A record number of Australians voted for independents and minor parties at the most recent federal election election.

They exceed those voting for the Liberal and National Coalition – which is, at least theoretically, the “alternative government”.

At 33.6 per cent of the vote, independent and minor party voters are almost as numerous as the 34.6 per cent who cast their first preference for the Labor government.

Of course, independent and minor party candidates represent a variety of ideologies, approaches and personalities – although, as the last fortnight has demonstrated, the same is true for major party candidates.

The Australian electoral system allows every voter to express their preferences, without reducing the effectiveness of their vote.

Some Greens voters prefer an independent to the Labor candidate; others prefer Labor. Some Liberal voters would settle for a non-Labor candidate such as a Green or independent; others will plump for Labor if the Liberal doesn’t make it to the final two.

This system, called full preferential voting, is why you must number every box on your ballot paper. You must express a preference between every candidate running to be your local member.

It means that in most cases you do not need to worry about voting “tactically” – your vote will still help decide between the final two candidates.

The trade-off is that counting votes takes a bit longer than it does in the US or Britain, where they use “first past the post” voting.

I have seen no evidence that the Australian Electoral Commission is “under strain” from counting preferences even in complex counts, as claimed in The Guardian’s commentary on the count in the Melbourne seat of Calwell.

Counting for the 2025 federal election has been thorough, and there are a few places where it continues. But Parliament does not sit for two months, so there is no hurry – and even on election night there was no doubt about who would form government.

If the AEC needs more resources, it should receive them – but otherwise, it can be safely left to do its job.

Counting took so long in Calwell because the choice was so rich for voters. There were 13 candidates – including the ultimately successful Labor candidate Basem Abdo on 31 per cent of the vote, Liberal Usman Ghani on 16 per cent, four independents who won about 30 per cent between them, Greens, One Nation and several others besides.

Represented in just one of Australia’s 150 electorates was an expression of the nation’s priorities and political movements. And thanks to full preferential voting, Calwell’s 100,000 voters measured all 13 candidates against each other.

Independent Carly Moore leapfrogged the Liberal candidate to end in second place and make Calwell a marginal seat. That wasn’t decided by political party preference deals or where each candidate lives on the left or right of the political spectrum – it was decided by the people of Calwell.

Of course, Australians can celebrate full preferential voting while keeping an open mind about further improvements.

An obvious place to start is proportional representation, which would have multiple local members representing each electorate.

As more Australians vote outside the two major parties, it becomes harder to justify their being represented by overwhelmingly Labor and Coalition MPs only.
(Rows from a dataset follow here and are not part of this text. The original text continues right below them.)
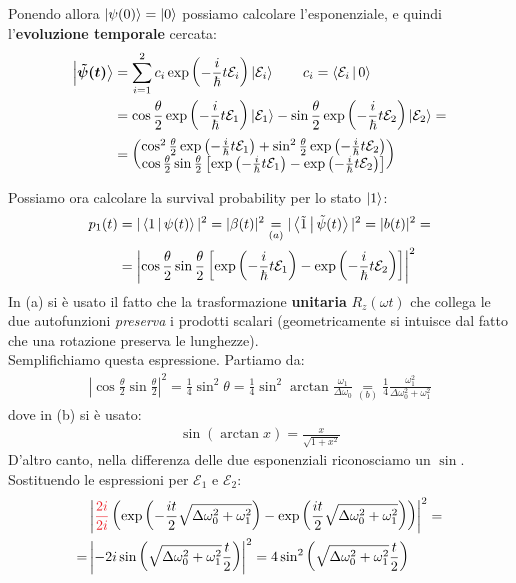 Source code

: \documentclass[../../InformazioneQuantistica.tex]{subfiles}
\begin{document}
\begin{enumerate}
Ponendo allora $\Ket{\psi(0)}=\Ket{0}$ possiamo calcolare l'esponenziale, e quindi l'\textbf{evoluzione temporale }cercata:
\begin{align*}
\bm{\Ket{\tilde{\psi}(t)}} &= \sum_{i=1}^2 c_i \exp\left(-\frac{i}{\hbar}t\mathcal{E}_i\right) \Ket{\mathcal{E}_i} \qquad c_i = \Braket{\mathcal{E}_i|0}\\
&= \cos\frac{\theta}{2} \exp\left(-\frac{i}{\hbar}t\mathcal{E}_1\right) \Ket{\mathcal{E}_1} -\sin\frac{\theta}{2} \exp\left(-\frac{i}{\hbar}t\mathcal{E}_2\right) \Ket{\mathcal{E}_2} = \\
&= \begin{pmatrix}
\cos^2 \frac{\theta}{2} \exp\left(-\frac{i}{\hbar} t \mathcal{E}_1 \right) + \sin^2 \frac{\theta}{2} \exp\left(-\frac{i}{\hbar}t \mathcal{E}_2\right) \\
\cos\frac{\theta}{2}\sin\frac{\theta}{2} \left[ \exp\left(-\frac{i}{\hbar}t \mathcal{E}_1\right) - \exp\left(-\frac{i}{\hbar} t \mathcal{E}_2 \right) \right]
\end{pmatrix}
\end{align*}

Possiamo ora calcolare la survival probability per lo stato $\Ket{1}$:
\begin{align*}
p_1(t) &= |\Braket{1|\psi(t)}|^2 = |\beta(t)|^2 \underset{(a)}{=}
|\Braket{\tilde{1}|\tilde{\psi}(t)}|^2=|b(t)|^2=
\\
&= \left| \cos\frac{\theta}{2}\sin\frac{\theta}{2} \left[ \exp\left(-\frac{i}{\hbar}t \mathcal{E}_1\right) - \exp\left(-\frac{i}{\hbar} t \mathcal{E}_2 \right) \right] \right|^2
\end{align*}
In (a) si è usato il fatto che la trasformazione \textbf{unitaria} $R_z(\omega t)$ che collega le due autofunzioni \textit{preserva} i prodotti scalari (geometricamente si intuisce dal fatto che una rotazione preserva le lunghezze).\\

Semplifichiamo questa espressione. Partiamo da:
\begin{align*}
   \left| \cos\frac{\theta}{2} \sin\frac{\theta}{2}\right|^2 = \frac{1}{4} \sin^2 \theta = \frac{1}{4} \sin^2 \arctan \frac{\omega_1}{\Delta \omega_0} \underset{(b)}{=} \frac{1}{4} \frac{\omega_1^2}{\Delta \omega_0^2 + \omega_1^2}
\end{align*}
dove in (b) si è usato:
\begin{align*}
    \sin(\arctan x) = \frac{x}{\sqrt{1+x^2}}
\end{align*}
D'altro canto, nella differenza delle due esponenziali riconosciamo un $\sin$. Sostituendo le espressioni per $\mathcal{E}_1$ e $\mathcal{E}_2$:
\begin{align*}
    &\left|\textcolor{Red}{\frac{2i}{2i}} \left( \exp\left(-\frac{it}{2}\sqrt{\Delta \omega_0^2 + \omega_1^2} \right) - \exp\left( \frac{it}{2}\sqrt{\Delta \omega_0^2 + \omega_1^2}\right) \right)\right|^2 = \\
    = & \left|-2i \sin\left(\sqrt{\Delta\omega_0^2 + \omega_1^2}\frac{t}{2}\right) \right|^2 = 4 \sin^2 \left(\sqrt{\Delta \omega_0^2 + \omega_1^2} \frac{t}{2}\right)
\end{align*}


\end{enumerate}
\end{document}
The ACT has had proportional representation since self-government in 1989. The effect is that Labor, Liberal, Greens and independents are elected roughly in proportion with their share of the vote.

Psephologists like Ben Raue who make a career from studying elections have modelled how proportional representation could work in the federal House of Representatives.

It would mean a diversity of voices, and more opportunity for the mix of people in an area to be represented by politicians who speak for them. It would also make elections more competitive, putting to an end forever the idea of “safe seats”.

Australia’s electoral innovations – including full preferential voting, the secret ballot and weekend voting – could embolden the country to imagine new ways of doing things. But Australians should also be proud of what they have and prepared to defend it.

Full preferential voting works. It keeps every vote in the mix right till the end, when the winner is chosen from the two final candidates.

That requires a more thorough count, but Australia reaps the benefits in a more robust and representative democracy.